** The problem **
A faithful copy is required: retype the records from their first line through the line with "max_val = sigma_B/sigma_w;", and omit the pictures.

** Input data **
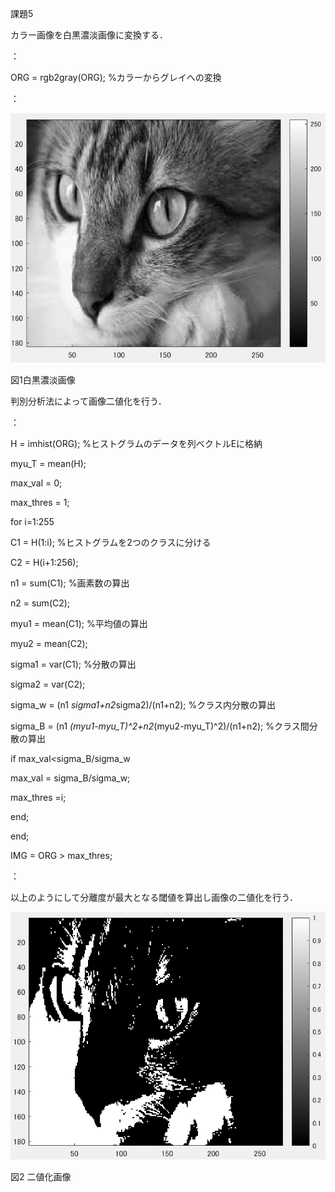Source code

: 課題5


カラー画像を白黒濃淡画像に変換する．

：

ORG = rgb2gray(ORG); %カラーからグレイへの変換

：

![原画像](https://github.com/matsuorui/image_processing_17ec094/blob/master/image/image/k2-1.png)

図1白黒濃淡画像

判別分析法によって画像二値化を行う．

：

H = imhist(ORG); %ヒストグラムのデータを列ベクトルEに格納

myu_T = mean(H);

max_val = 0;

max_thres = 1;

for i=1:255

C1 = H(1:i); %ヒストグラムを2つのクラスに分ける

C2 = H(i+1:256);

n1 = sum(C1); %画素数の算出

n2 = sum(C2);

myu1 = mean(C1); %平均値の算出

myu2 = mean(C2);

sigma1 = var(C1); %分散の算出

sigma2 = var(C2);

sigma_w = (n1 *sigma1+n2*sigma2)/(n1+n2); %クラス内分散の算出

sigma_B = (n1 *(myu1-myu_T)^2+n2*(myu2-myu_T)^2)/(n1+n2); %クラス間分散の算出

if max_val<sigma_B/sigma_w

max_val = sigma_B/sigma_w;

max_thres =i;

end;

end;

IMG = ORG > max_thres;

：

以上のようにして分離度が最大となる閾値を算出し画像の二値化を行う．

![画像](https://github.com/matsuorui/image_processing_17ec094/blob/master/image/image/k5-1.png)

図2 二値化画像
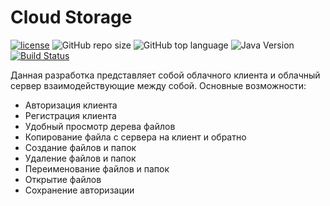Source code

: # Cloud Storage

[![license](https://img.shields.io/github/license/freeWind6/cloud-storage-freewind)](https://github.com/FreeWind6/cloud-storage-freewind/blob/master/LICENSE)
![GitHub repo size](https://img.shields.io/github/repo-size/freeWind6/cloud-storage-freewind)
![GitHub top language](https://img.shields.io/github/languages/top/freewind6/cloud-storage)
![Java Version](https://img.shields.io/badge/java_version-8-blue)
[![Build Status](https://travis-ci.com/FreeWind6/cloud-storage.svg?branch=master)](https://travis-ci.com/FreeWind6/cloud-storage)

Данная разработка представляет собой облачного клиента и облачный сервер взаимодействующие между собой.
Основные возможности: 
* Авторизация клиента
* Регистрация клиента
* Удобный просмотр дерева файлов
* Копирование файла с сервера на клиент и обратно
* Создание файлов и папок
* Удаление файлов и папок
* Переименование файлов и папок
* Открытие файлов
* Сохранение авторизации
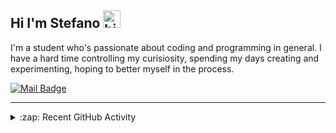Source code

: ## Hi I'm Stefano <img src="https://user-images.githubusercontent.com/1303154/88677602-1635ba80-d120-11ea-84d8-d263ba5fc3c0.gif" width="28px" alt="hi">

I'm a student who's passionate about coding and programming in general. I have a hard time controlling my curisiosity, spending my days creating and experimenting, hoping to better myself in the process.

[![Mail Badge](https://img.shields.io/badge/-0x550xaa-c0392b?style=flat&labelColor=c0392b&logo=gmail&logoColor=white)](mailto:stefano.cuizza@protonmail.com)

---
  
<details>
  <summary>:zap: Recent GitHub Activity</summary>
  
  <!--START_SECTION:activity-->
  <!--END_SECTION:activity-->

</details>
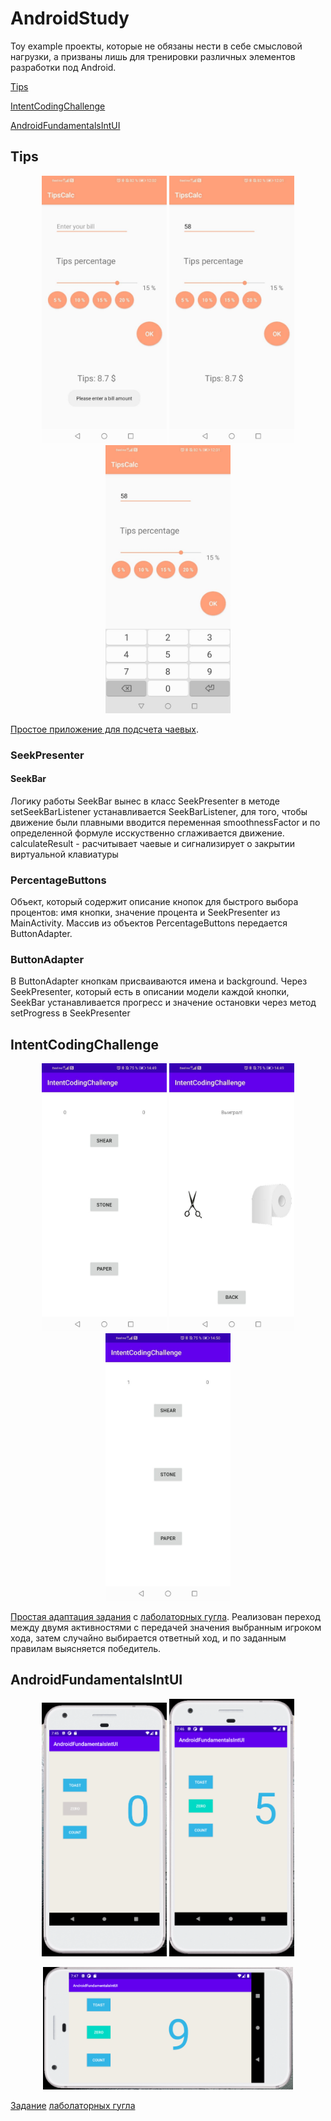 # AndroidStudy
Toy example проекты, которые не обязаны нести в себе смысловой нагрузки, а призваны лишь для тренировки различных элементов разработки под Android.
<p><a href="#Tips">Tips</a></p>
<p><a href="#IntentCodingChallenge">IntentCodingChallenge</a></p>
<p><a href="#AndroidFundamentalsIntUI">AndroidFundamentalsIntUI</a></p>

## Tips
<p align="center">
  <img src="Pict for readme/Tips1" width="200">
  <img src="Pict for readme/Tips2" width="200">
  <img src="Pict for readme/Tips3" width="200">
</p>

<p><a name="Tips"></a></p>

[Простое приложение для подсчета чаевых](https://github.com/MarkD1916/AndroidStudy/tree/master/Tips).

### SeekPresenter

#### SeekBar

Логику работы SeekBar вынес в класс SeekPresenter в методе setSeekBarListener устанавливается SeekBarListener, для того, чтобы движение были плавными вводится переменная smoothnessFactor и по определенной формуле исскуственно сглаживается движение.
calculateResult - расчитывает чаевые и сигнализирует о закрытии виртуальной клавиатуры

### PercentageButtons

Объект, который содержит описание кнопок для быстрого выбора процентов: имя кнопки, значение процента и SeekPresenter из MainActivity. Массив из объектов PercentageButtons передается ButtonAdapter.
### ButtonAdapter

В ButtonAdapter кнопкам присваиваются имена и background. Через SeekPresenter, который есть в описании модели каждой кнопки, SeekBar устанавливается прогресс и значение остановки через метод setProgress в SeekPresenter

## IntentCodingChallenge
<p align="center">
  <img src="Pict for readme/IntCodChal1" width="200">
  <img src="Pict for readme/IntCodChal2" width="200">
  <img src="Pict for readme/IntCodChal4" width="200">
</p>

<p><a name="IntentCodingChallenge"></a></p>

[Простая адаптация задания](https://github.com/MarkD1916/AndroidStudy/tree/master/IntentCodingChallenge) с [лаболаторных гугла](https://developer.android.com/codelabs/android-training-create-an-activity#7). Реализован переход между двумя активностями с передачей значения выбранным игроком хода, затем случайно выбирается ответный ход, и по заданным правилам выясняется победитель.

## AndroidFundamentalsIntUI 

<p align="center">
  <img src="Pict for readme/AndrFundUI1.PNG" width="200">
  <img src="Pict for readme/AndrFundUI2.PNG" width="200">
</p>
<p align="center">
   <img src="Pict for readme/AndrFundUI3.PNG" width="400" title="есть горизонтальный вариант">
</p> 

<p><a name="AndroidFundamentalsIntUI"></a></p>

[Задание](https://github.com/MarkD1916/AndroidStudy/tree/master/AndroidFundamentalsIntUI) [лаболаторных гугла](https://developer.android.com/codelabs/android-training-layout-editor-part-a?index=..%2F..%2Fandroid-training#1)
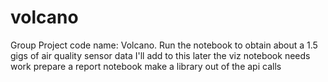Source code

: # volcano
Group Project code name: Volcano. Run the notebook to obtain about a 1.5 gigs of air quality sensor data
I'll add to this later
the viz notebook needs work
prepare a report notebook
make a library out of the api calls
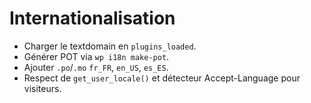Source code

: # Internationalisation

- Charger le textdomain en `plugins_loaded`.
- Générer POT via `wp i18n make-pot`.
- Ajouter `.po`/`.mo` `fr_FR`, `en_US`, `es_ES`.
- Respect de `get_user_locale()` et détecteur Accept-Language pour visiteurs.
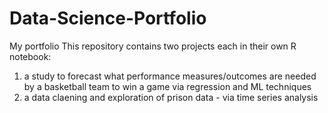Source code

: # Data-Science-Portfolio
My portfolio
This repository contains two projects each in their own R notebook:
1. a study to forecast what performance measures/outcomes are needed by a basketball team to win a game via regression and ML techniques
2. a data claening and exploration of prison data - via time series analysis
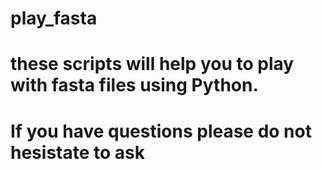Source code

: # play_fasta

# these scripts will help you to play with fasta files using Python.
# If you have questions please do not hesistate to ask
#
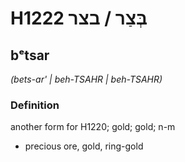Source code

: # H1222 בְּצַר / בצר

## bᵉtsar

_(bets-ar' | beh-TSAHR | beh-TSAHR)_

### Definition

another form for H1220; gold; gold; n-m

- precious ore, gold, ring-gold
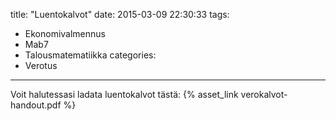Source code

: title: "Luentokalvot"
date: 2015-03-09 22:30:33
tags:
- Ekonomivalmennus
- Mab7
- Talousmatematiikka
categories:
- Verotus
---

Voit halutessasi ladata luentokalvot tästä: {% asset_link verokalvot-handout.pdf %}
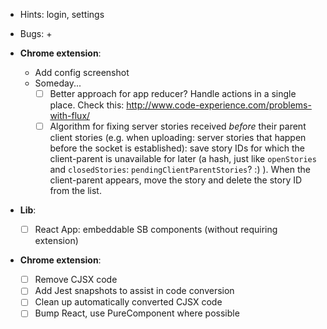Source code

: - Hints: login, settings

- Bugs:
    +
- **Chrome extension**:
    + Add config screenshot
    + Someday...
        * [ ] Better approach for app reducer? Handle actions in a single place. Check this: http://www.code-experience.com/problems-with-flux/
        * [ ] Algorithm for fixing server stories received *before* their parent client stories (e.g. when uploading: server stories that happen before the socket is established): save story IDs for which the client-parent is unavailable for later (a hash, just like `openStories` and `closedStories`: `pendingClientParentStories`? :) ). When the client-parent appears, move the story and delete the story ID from the list.
- **Lib**:
    + [ ] React App: embeddable SB components (without requiring extension)
- **Chrome extension**:
    + [ ] Remove CJSX code
    + [ ] Add Jest snapshots to assist in code conversion
    + [ ] Clean up automatically converted CJSX code
    + [ ] Bump React, use PureComponent where possible
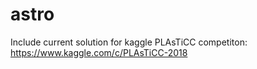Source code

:# astro
Include current solution for kaggle PLAsTiCC competiton: https://www.kaggle.com/c/PLAsTiCC-2018
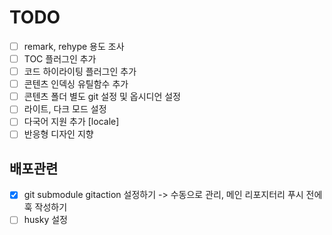 # TODO

- [ ] remark, rehype 용도 조사
- [ ] TOC 플러그인 추가
- [ ] 코드 하이라이팅 플러그인 추가
- [ ] 콘텐츠 인덱싱 유틸함수 추가
- [ ] 콘텐츠 폴더 별도 git 설정 및 옵시디언 설정
- [ ] 라이트, 다크 모드 설정
- [ ] 다국어 지원 추가 [locale]
- [ ] 반응형 디자인 지향

## 배포관련
- [x] git submodule gitaction 설정하기 -> 수동으로 관리, 메인 리포지터리 푸시 전에 훅 작성하기
- [ ] husky 설정
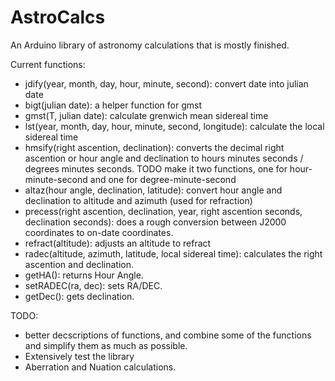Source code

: # AstroCalcs
An Arduino library of astronomy calculations that is mostly finished.

Current functions:
- jdify(year, month, day, hour, minute, second): convert date into julian date
- bigt(julian date): a helper function for gmst
- gmst(T, julian date): calculate grenwich mean sidereal time
- lst(year, month, day, hour, minute, second, longitude): calculate the local sidereal time
- hmsify(right ascention, declination): converts the decimal right ascention or hour angle and declination to hours minutes seconds / degrees minutes seconds. TODO make it two functions, one for hour-minute-second and one for degree-minute-second
- altaz(hour angle, declination, latitude): convert hour angle and declination to altitude and azimuth (used for refraction)
- precess(right ascention, declination, year, right ascention seconds, declination seconds): does a rough conversion between J2000 coordinates to on-date coordinates.
- refract(altitude): adjusts an altitude to refract
- radec(altitude, azimuth, latitude, local sidereal time): calculates the right ascention and declination.
- getHA(): returns Hour Angle.
- setRADEC(ra, dec): sets RA/DEC.
- getDec(): gets declination.


TODO: 
- better decscriptions of functions, and combine some of the functions and simplify them as much as possible.
- Extensively test the library
- Aberration and Nuation calculations.
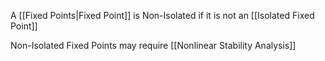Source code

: A [[Fixed Points|Fixed Point]] is Non-Isolated if it is not an [[Isolated Fixed Point]]

Non-Isolated Fixed Points may require [[Nonlinear Stability Analysis]]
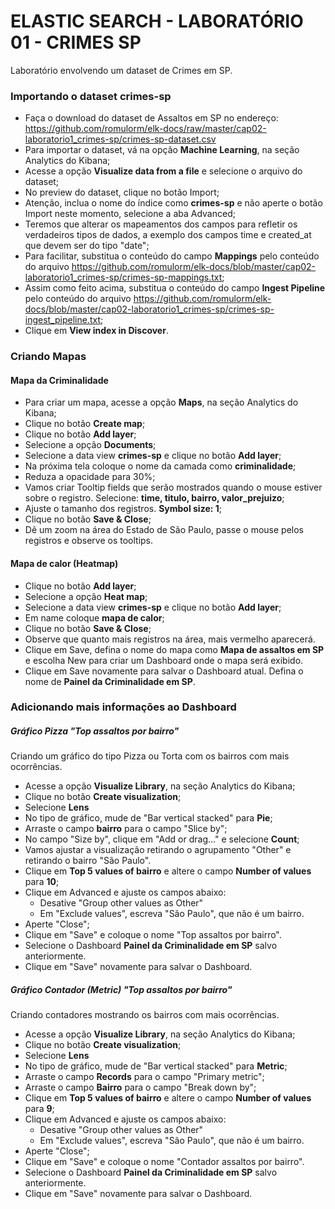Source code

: # ELASTIC SEARCH - LABORATÓRIO 01 - CRIMES SP

Laboratório envolvendo um dataset de Crimes em SP.

### Importando o dataset crimes-sp

* Faça o download do dataset de Assaltos em SP no endereço: https://github.com/romulorm/elk-docs/raw/master/cap02-laboratorio1_crimes-sp/crimes-sp-dataset.csv
* Para importar o dataset, vá na opção **Machine Learning**, na seção Analytics do Kibana;
* Acesse a opção **Visualize data from a file** e selecione o arquivo do dataset;
* No preview do dataset, clique no botão Import;
* Atenção, inclua o nome do índice como **crimes-sp** e não aperte o botão Import neste momento, selecione a aba Advanced;
* Teremos que alterar os mapeamentos dos campos para refletir os verdadeiros tipos de dados, a exemplo dos campos time e created_at que devem ser do tipo "date";
* Para facilitar, substitua o conteúdo do campo **Mappings** pelo conteúdo do arquivo https://github.com/romulorm/elk-docs/blob/master/cap02-laboratorio1_crimes-sp/crimes-sp-mappings.txt;
* Assim como feito acima, substitua o conteúdo do campo **Ingest Pipeline** pelo conteúdo do arquivo  https://github.com/romulorm/elk-docs/blob/master/cap02-laboratorio1_crimes-sp/crimes-sp-ingest_pipeline.txt;
* Clique em **View index in Discover**.

### Criando Mapas

#### Mapa da Criminalidade

* Para criar um mapa, acesse a opção **Maps**, na seção Analytics do Kibana;
* Clique no botão **Create map**;
* Clique no botão **Add layer**;
* Selecione a opção **Documents**;
* Selecione a data view **crimes-sp** e clique no botão **Add layer**;
* Na próxima tela coloque o nome da camada como **criminalidade**;
* Reduza a opacidade para 30%;
* Vamos criar Tooltip fields que serão mostrados quando o mouse estiver sobre o registro. Selecione: **time, titulo, bairro, valor_prejuizo**;
* Ajuste o tamanho dos registros. **Symbol size: 1**;
* Clique no botão **Save & Close**;
* Dê um zoom na área do Estado de São Paulo, passe o mouse pelos registros e observe os tooltips.

#### Mapa de calor (Heatmap)

* Clique no botão **Add layer**;
* Selecione a opção **Heat map**;
* Selecione a data view **crimes-sp** e clique no botão **Add layer**;
* Em name coloque **mapa de calor**;
* Clique no botão **Save & Close**;
* Observe que quanto mais registros na área, mais vermelho aparecerá.
* Clique em Save, defina o nome do mapa como **Mapa de assaltos em SP** e escolha New para criar um Dashboard onde o mapa será exibido.
* Clique em Save novamente para salvar o Dashboard atual. Defina o nome de **Painel da Criminalidade em SP**.

### Adicionando mais informações ao Dashboard


##### Gráfico Pizza "Top assaltos por bairro"

Criando um gráfico do tipo Pizza ou Torta com os bairros com mais ocorrências.

* Acesse a opção **Visualize Library**, na seção Analytics do Kibana;
* Clique no botão **Create visualization**;
* Selecione **Lens**
* No tipo de gráfico, mude de "Bar vertical stacked" para **Pie**;
* Arraste o campo **bairro** para o campo "Slice by";
* No campo "Size by", clique em "Add or drag..." e selecione **Count**;
* Vamos ajustar a visualização retirando o agrupamento "Other" e retirando o bairro "São Paulo".
* Clique em **Top 5 values of bairro** e altere o campo **Number of values** para **10**;
* Clique em Advanced e ajuste os campos abaixo:
    - Desative "Group other values as Other"
    - Em "Exclude values", escreva "São Paulo", que não é um bairro.
* Aperte "Close";
* Clique em "Save" e coloque o nome "Top assaltos por bairro".
* Selecione o Dashboard **Painel da Criminalidade em SP** salvo anteriormente.
* Clique em "Save" novamente para salvar o Dashboard.

##### Gráfico Contador (Metric)  "Top assaltos por bairro"

Criando contadores mostrando os bairros com mais ocorrências.

* Acesse a opção **Visualize Library**, na seção Analytics do Kibana;
* Clique no botão **Create visualization**;
* Selecione **Lens**
* No tipo de gráfico, mude de "Bar vertical stacked" para **Metric**;
* Arraste o campo **Records** para o campo "Primary metric";
* Arraste o campo **Bairro** para o campo "Break down by";
* Clique em **Top 5 values of bairro** e altere o campo **Number of values** para **9**;
* Clique em Advanced e ajuste os campos abaixo:
    - Desative "Group other values as Other"
    - Em "Exclude values", escreva "São Paulo", que não é um bairro.
* Aperte "Close";
* Clique em "Save" e coloque o nome "Contador assaltos por bairro".
* Selecione o Dashboard **Painel da Criminalidade em SP** salvo anteriormente.
* Clique em "Save" novamente para salvar o Dashboard.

** Answer section **
Source code

: 課題5


カラー画像を白黒濃淡画像に変換する．

：

ORG = rgb2gray(ORG); %カラーからグレイへの変換

：

![原画像](https://github.com/matsuorui/image_processing_17ec094/blob/master/image/image/k2-1.png)

図1白黒濃淡画像

判別分析法によって画像二値化を行う．

：

H = imhist(ORG); %ヒストグラムのデータを列ベクトルEに格納

myu_T = mean(H);

max_val = 0;

max_thres = 1;

for i=1:255

C1 = H(1:i); %ヒストグラムを2つのクラスに分ける

C2 = H(i+1:256);

n1 = sum(C1); %画素数の算出

n2 = sum(C2);

myu1 = mean(C1); %平均値の算出

myu2 = mean(C2);

sigma1 = var(C1); %分散の算出

sigma2 = var(C2);

sigma_w = (n1 *sigma1+n2*sigma2)/(n1+n2); %クラス内分散の算出

sigma_B = (n1 *(myu1-myu_T)^2+n2*(myu2-myu_T)^2)/(n1+n2); %クラス間分散の算出

if max_val<sigma_B/sigma_w

max_val = sigma_B/sigma_w;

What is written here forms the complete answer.